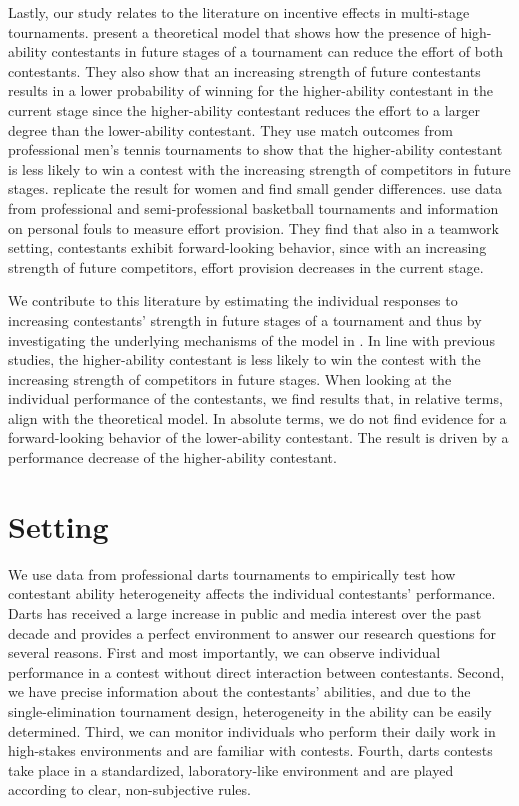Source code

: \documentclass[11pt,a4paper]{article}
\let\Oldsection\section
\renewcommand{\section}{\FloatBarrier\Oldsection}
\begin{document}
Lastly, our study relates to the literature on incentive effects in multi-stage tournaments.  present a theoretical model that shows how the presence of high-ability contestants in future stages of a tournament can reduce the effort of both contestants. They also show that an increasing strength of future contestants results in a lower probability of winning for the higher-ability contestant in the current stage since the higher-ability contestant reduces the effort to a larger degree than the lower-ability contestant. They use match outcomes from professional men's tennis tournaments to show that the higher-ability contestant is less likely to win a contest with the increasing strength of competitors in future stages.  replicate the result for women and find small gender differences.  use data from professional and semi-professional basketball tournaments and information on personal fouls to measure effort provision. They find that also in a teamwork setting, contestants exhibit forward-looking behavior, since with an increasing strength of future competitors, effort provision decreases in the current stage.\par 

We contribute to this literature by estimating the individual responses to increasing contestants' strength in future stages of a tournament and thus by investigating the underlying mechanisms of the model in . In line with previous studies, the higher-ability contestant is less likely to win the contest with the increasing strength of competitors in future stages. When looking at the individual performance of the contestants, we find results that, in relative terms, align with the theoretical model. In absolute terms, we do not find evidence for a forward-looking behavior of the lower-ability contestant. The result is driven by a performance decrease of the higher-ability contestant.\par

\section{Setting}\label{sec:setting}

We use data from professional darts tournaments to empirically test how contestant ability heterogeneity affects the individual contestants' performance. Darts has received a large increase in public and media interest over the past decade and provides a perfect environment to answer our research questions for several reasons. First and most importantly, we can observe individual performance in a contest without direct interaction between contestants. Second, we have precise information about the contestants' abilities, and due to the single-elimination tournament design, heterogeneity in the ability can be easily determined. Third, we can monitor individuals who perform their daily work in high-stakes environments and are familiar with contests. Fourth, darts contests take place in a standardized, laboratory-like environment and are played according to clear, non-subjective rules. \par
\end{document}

******************************

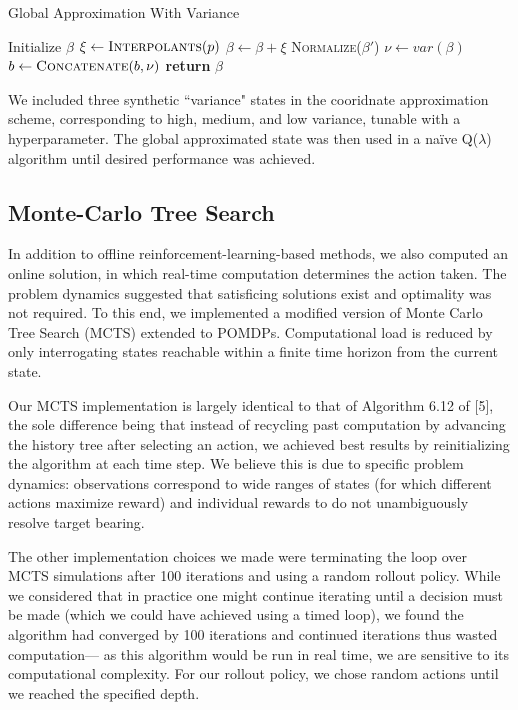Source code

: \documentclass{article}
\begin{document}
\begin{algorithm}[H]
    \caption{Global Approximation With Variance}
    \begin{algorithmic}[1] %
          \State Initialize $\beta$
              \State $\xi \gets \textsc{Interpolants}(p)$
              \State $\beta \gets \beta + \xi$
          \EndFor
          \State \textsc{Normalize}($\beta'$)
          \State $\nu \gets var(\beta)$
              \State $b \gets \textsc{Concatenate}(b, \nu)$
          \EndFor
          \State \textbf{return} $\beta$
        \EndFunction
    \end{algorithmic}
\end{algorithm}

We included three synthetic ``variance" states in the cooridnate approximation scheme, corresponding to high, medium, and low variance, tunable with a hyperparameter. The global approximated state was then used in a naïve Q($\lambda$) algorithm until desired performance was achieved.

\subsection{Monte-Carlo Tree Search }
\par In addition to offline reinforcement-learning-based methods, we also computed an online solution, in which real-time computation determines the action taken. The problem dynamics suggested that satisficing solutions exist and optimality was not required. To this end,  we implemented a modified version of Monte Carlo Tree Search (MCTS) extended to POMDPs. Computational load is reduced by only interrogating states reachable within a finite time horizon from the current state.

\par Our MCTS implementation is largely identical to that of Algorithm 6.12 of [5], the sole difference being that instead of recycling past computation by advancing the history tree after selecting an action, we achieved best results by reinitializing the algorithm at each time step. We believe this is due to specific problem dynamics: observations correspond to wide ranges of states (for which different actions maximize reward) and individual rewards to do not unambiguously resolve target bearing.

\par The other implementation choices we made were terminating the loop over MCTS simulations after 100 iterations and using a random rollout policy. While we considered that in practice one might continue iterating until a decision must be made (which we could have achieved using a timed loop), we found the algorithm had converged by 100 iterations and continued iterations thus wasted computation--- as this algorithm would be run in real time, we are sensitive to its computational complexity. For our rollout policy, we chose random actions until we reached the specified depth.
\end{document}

******************************

Work order: Show, from the records above, every line that includes "documentclass".

Written answer:
: \documentclass[11pt,a4paper]{article}
: \documentclass{article}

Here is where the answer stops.